Scan the entries below. Return every line that includes "data".

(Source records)
****
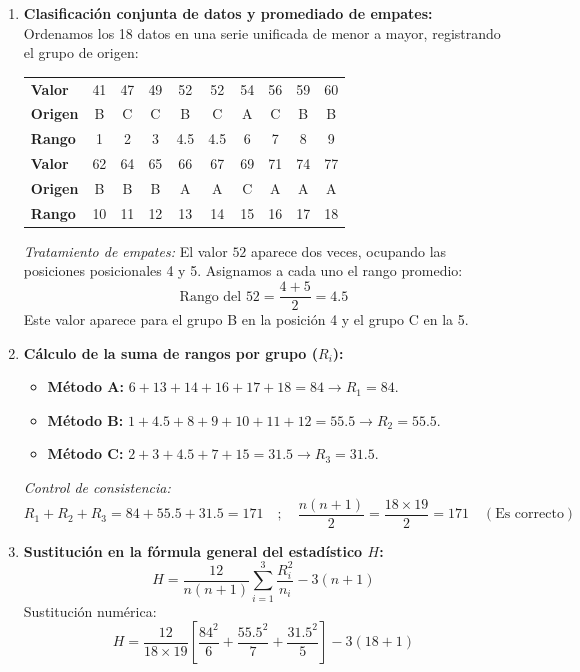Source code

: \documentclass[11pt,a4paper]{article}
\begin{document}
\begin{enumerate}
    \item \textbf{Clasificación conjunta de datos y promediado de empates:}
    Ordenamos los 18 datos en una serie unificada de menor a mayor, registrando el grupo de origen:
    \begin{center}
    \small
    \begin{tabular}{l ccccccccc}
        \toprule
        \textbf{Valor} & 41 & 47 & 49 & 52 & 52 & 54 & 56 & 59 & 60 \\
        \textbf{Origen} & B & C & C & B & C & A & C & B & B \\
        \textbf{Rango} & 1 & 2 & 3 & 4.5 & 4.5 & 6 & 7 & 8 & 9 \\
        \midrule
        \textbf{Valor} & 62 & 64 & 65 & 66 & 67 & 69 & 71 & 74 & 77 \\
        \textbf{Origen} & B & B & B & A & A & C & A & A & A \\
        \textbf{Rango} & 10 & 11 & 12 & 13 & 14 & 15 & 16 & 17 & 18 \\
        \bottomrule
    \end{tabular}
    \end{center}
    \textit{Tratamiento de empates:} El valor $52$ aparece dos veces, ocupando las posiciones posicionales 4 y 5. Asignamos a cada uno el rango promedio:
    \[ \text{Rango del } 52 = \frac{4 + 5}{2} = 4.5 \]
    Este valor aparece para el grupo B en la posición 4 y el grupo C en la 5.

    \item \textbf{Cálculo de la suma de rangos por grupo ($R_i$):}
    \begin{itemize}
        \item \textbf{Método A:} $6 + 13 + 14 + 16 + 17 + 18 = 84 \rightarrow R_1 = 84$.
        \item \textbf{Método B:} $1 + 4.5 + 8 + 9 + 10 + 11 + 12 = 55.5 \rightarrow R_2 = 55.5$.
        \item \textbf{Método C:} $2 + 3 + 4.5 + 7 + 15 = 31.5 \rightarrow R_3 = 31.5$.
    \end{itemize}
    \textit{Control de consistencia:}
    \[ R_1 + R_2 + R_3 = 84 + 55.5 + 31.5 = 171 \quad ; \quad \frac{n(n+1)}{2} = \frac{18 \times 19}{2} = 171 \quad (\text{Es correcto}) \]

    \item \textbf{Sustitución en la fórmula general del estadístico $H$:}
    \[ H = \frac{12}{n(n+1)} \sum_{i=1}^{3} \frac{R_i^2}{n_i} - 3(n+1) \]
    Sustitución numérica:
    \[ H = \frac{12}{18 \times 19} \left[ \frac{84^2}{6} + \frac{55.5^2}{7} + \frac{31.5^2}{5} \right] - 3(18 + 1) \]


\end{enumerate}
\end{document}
****
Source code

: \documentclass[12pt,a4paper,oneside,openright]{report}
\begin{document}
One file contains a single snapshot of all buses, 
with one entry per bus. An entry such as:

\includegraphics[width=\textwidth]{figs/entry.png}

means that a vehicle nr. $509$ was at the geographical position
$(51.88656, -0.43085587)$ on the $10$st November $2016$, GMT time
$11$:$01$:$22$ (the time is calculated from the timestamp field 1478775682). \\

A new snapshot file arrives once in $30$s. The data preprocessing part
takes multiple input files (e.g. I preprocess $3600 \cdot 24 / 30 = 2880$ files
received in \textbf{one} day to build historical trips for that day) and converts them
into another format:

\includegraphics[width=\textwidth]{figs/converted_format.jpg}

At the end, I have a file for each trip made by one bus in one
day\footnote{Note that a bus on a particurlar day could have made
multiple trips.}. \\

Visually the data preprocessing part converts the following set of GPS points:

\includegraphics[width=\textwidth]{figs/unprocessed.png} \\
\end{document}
****
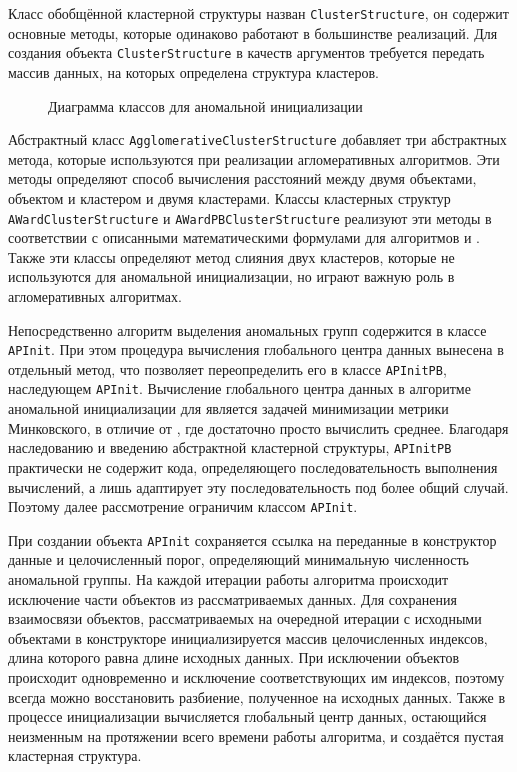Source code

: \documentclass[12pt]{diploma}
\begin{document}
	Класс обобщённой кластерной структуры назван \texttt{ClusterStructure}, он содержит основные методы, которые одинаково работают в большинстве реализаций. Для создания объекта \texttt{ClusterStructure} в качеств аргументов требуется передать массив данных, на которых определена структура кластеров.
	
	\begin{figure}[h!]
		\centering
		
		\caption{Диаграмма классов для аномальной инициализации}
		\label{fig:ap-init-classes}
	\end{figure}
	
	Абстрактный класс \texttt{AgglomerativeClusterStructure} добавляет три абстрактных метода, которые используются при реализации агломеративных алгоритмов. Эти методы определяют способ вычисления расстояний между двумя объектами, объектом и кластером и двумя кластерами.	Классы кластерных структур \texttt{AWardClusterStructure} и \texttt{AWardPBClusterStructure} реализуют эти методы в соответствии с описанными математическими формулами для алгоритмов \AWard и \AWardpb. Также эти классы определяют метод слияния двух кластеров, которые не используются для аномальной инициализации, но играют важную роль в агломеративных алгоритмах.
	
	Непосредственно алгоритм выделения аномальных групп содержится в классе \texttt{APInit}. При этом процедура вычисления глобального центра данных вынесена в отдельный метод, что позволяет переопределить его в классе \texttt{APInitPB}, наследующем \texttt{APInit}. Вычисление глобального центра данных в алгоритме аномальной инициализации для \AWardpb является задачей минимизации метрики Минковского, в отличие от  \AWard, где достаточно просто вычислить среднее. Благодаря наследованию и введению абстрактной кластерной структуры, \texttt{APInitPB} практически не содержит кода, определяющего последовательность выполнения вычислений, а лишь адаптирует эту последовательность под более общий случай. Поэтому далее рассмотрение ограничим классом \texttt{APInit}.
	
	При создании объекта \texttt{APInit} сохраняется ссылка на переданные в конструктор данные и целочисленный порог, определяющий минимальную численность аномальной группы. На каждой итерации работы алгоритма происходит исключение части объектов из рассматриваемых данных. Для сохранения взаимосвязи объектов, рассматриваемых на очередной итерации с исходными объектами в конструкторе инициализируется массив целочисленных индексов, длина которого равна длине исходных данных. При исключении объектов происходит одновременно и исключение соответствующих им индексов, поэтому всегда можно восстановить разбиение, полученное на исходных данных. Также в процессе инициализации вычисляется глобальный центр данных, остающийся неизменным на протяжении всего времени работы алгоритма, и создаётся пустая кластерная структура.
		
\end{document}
****
#### [RESULT OF THE TASK]
A new snapshot file arrives once in $30$s. The data preprocessing part
Visually the data preprocessing part converts the following set of GPS points:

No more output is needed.